According to Wikipedia, cognitive dissonance is the "mental stress or discomfort experienced by an individual who... is confronted by new information that conflicts with existing beliefs, ideas, or values." As far as the art world is concerned, this conflict derives from what we call the "Bilbao Effect."

It's the idea that an incredibly splashy and expensive museum will make the museum itself a destination for tourists and art-lovers alike. It's all the rage in the museum world nowadays. In New York City alone, a dozen or so museums have committed to close to $3.5 billion in capital expenditures. 

That's existing belief No. 1: the idea that you need to spend gobs of money to keep donors and audiences engaged. 

Then there's existing belief No. 2: the Bilbao Effect resembles a boomerang. And not in a cool Crocodile Dundee-fending-off-the-bad-guys sort of way. Museums, obsessed with "Keeping up the Jones" eventually and unwittingly find themselves entangled in a spiraling cost vortex. It's sexy to ask shareholders to donate for the construction of a new modern art wing; it's far less so when that wing requires routine maintenance.

If you view this conflict as a pendulum, recent data suggests that the lure of the Bilbao Effect is triumphing over incrementalism and caution. According to a recent article in Quartz magazine, museums continue to grow and the money keeps pouring in. We learn that museums spent nearly $5 billion between 2007 and 2014, according to the Art Newspaper. The publication’s study of 75 museums across 38 countries found that when it came to building new wings and galleries, the U.S. spent more than all the 37 other countries combined (thereby also proving that the cash-strapped European/socialist arts funding model may be highly overrated).

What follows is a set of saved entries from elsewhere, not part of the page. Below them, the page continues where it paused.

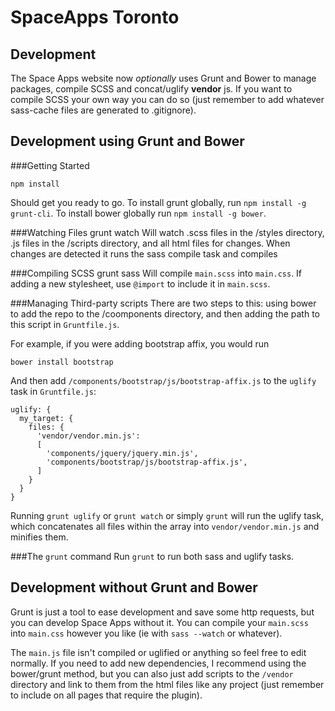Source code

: SpaceApps Toronto 
====================
Development
-------------
The Space Apps website now *optionally* uses Grunt and Bower to manage packages, compile SCSS and concat/uglify **vendor** js. If you want to compile SCSS your own way you can do so (just remember to add whatever sass-cache files are generated to .gitignore).

Development using Grunt and Bower
-------------------------------
###Getting Started

    npm install

Should get you ready to go. To install grunt globally, run `npm install -g grunt-cli`. To install bower globally run `npm install -g bower`. 

###Watching Files
    grunt watch
Will watch .scss files in the /styles directory, .js files in the /scripts directory, and all html files for changes. When changes are detected it runs the sass compile task and compiles 

###Compiling SCSS
    grunt sass
Will compile `main.scss` into `main.css`. If adding a new stylesheet, use `@import` to include it in `main.scss`.

###Managing Third-party scripts
There are two steps to this: using bower to add the repo to the /coomponents directory, and then adding the path to this script in `Gruntfile.js`. 

For example, if you were adding bootstrap affix, you would run
    
    bower install bootstrap

And then add `/components/bootstrap/js/bootstrap-affix.js` to the `uglify` task in `Gruntfile.js`: 

    uglify: {
      my_target: {
        files: {
          'vendor/vendor.min.js': 
          [
            'components/jquery/jquery.min.js',
            'components/bootstrap/js/bootstrap-affix.js',
          ]
        }
      }
    }

Running `grunt uglify` or `grunt watch` or simply `grunt` will run the uglify task, which concatenates all files within the array into `vendor/vendor.min.js` and minifies them. 

###The `grunt` command
Run `grunt` to run both sass and uglify tasks.

Development without Grunt and Bower
------------------------------------
Grunt is just a tool to ease development and save some http requests, but you can develop Space Apps without it. You can compile your `main.scss` into `main.css` however you like (ie with `sass --watch` or whatever). 

The `main.js` file isn't compiled or uglified or anything so feel free to edit normally. If you need to add new dependencies, I recommend using the bower/grunt method, but you can also just add scripts to the `/vendor` directory and link to them from the html files like any project (just remember to include on all pages that require the plugin).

The article cites two reasons why museums need to expand. The first is practical. Museums need a place to house their ever-growing collections. The second, however, speaks to that cost vortex. They need to attract new gifts from donors. And so a vicious, almost counterintuitive cycle is perpetuated. Fundraisers need money. To appeal to donors, they launch a massive capital project. Donors nod approvingly and open their wallets. Unforeseen downstream costs pile up, and even more money is needed. Solution: How about a new capital project? 

The only way this cycle stops is if donors pull back. But evidence suggests that they're enjoying the ride. David Geffen is just the latest example, with his big gift to MoMA. Neal Benezra, the director of the San Francisco Museum of Modern Art, whose new $305 million extension opens next month, said, "Patrons are also more likely to stump up for a splashy expansion than for a lower-profile renovation or acquisition." As the Quartz notes:

These individuals are more likely to give huge, flamboyant sums than smaller gifts, because the former allows them to show off their name on a glitzy new wing, while the latter may go utterly noticed in the news. That’s largely why U.S. museums have seen multi-billion-dollar growth in recession-era times: The uber-rich are relatively unaffected by economic trends, and they have an image to keep up.

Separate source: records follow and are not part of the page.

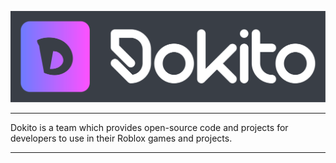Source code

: ![Dokito](https://github.com/Dokito-Development/.github/blob/08b79e472b2729c0fd7ee0fbc269bfffb1dea1c9/Color%20logo%20with%20background.png)
***
Dokito is a team which provides open-source code and projects for developers to use in their Roblox games and projects.
***
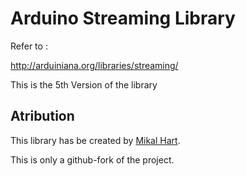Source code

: # Arduino Streaming Library

Refer to :

<http://arduiniana.org/libraries/streaming/>

This is the 5th Version of the library

## Atribution

 This library has be created by [Mikal Hart](http://arduiniana.org/about/).
 
This is only a github-fork of the project.
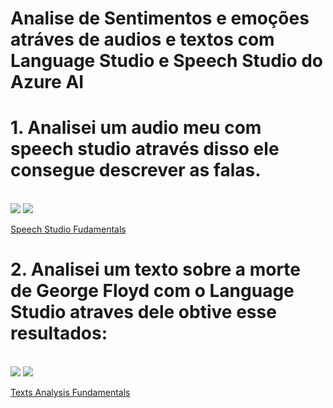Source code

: # Analise de Sentimentos e emoções atráves de audios e textos com Language Studio e Speech Studio do Azure AI

# 1. Analisei um audio meu com speech studio através disso ele consegue descrever as falas.
 <div style="display: inline_block"><br>
 <img src="Captura da Web_2-2-2024_223735_speech.microsoft.com.jpeg">
 <img src="Captura da Web_2-2-2024_223818_speech.microsoft.com.jpeg">
 </div>

 [Speech Studio Fudamentals](https://microsoftlearning.github.io/mslearn-ai-fundamentals/Instructions/Labs/09-speech.html)

# 2. Analisei um texto sobre a morte de George Floyd com o Language Studio atraves dele obtive esse resultados:
  <div style="display: inline_block"><br>
  <img src="Captura da Web_2-2-2024_223640_language.cognitive.azure.com.jpeg">
  <img src="Captura da Web_2-2-2024_22368_language.cognitive.azure.com.jpeg">
  </div>

 [Texts Analysis Fundamentals](https://microsoftlearning.github.io/mslearn-ai-fundamentals/Instructions/Labs/06-text-analysis.html)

In fact, it's not until the end of the Quartz piece that we finally get to the boomerang component of the Bilbao Effect. "Once an expansion is out of the construction phase, its day-to-day operating budget can soar well into the millions," the article states, "forcing museums to launch fundraising campaigns and seek even more money." (In the psychology world, we can sum this up in one word: denial.)

At the end of the day, these are risks that big-time museum directors are more than willing to take. If they exhibit any "mental stress or discomfort" associated with the conflicting ideas around gargantuan construction projects and indefinite fundraising, they're not overtly showing it. (The term here is repression.)

In fact, data suggests the building boom will only intensify over time. And so, if we were to sit down with a director of one of these huge museums, we'd ask the following: "In the absence of rolling out ambitious capital projects every eight years for perpetuity, can your existing donor base absorb planned and unplanned post-construction costs? If not, what's the plan to close this gap? And do these capital expenses detract from less sexy, but equally important, projects or operational and administrative needs?"

We'd carefully consider the director's answer, jot down some notes, and then, very deliberatively, inch a bit closer, put the end of our pencil in our mouth, narrow our eyes, and say, "Very interesting... Now tell us about your mother."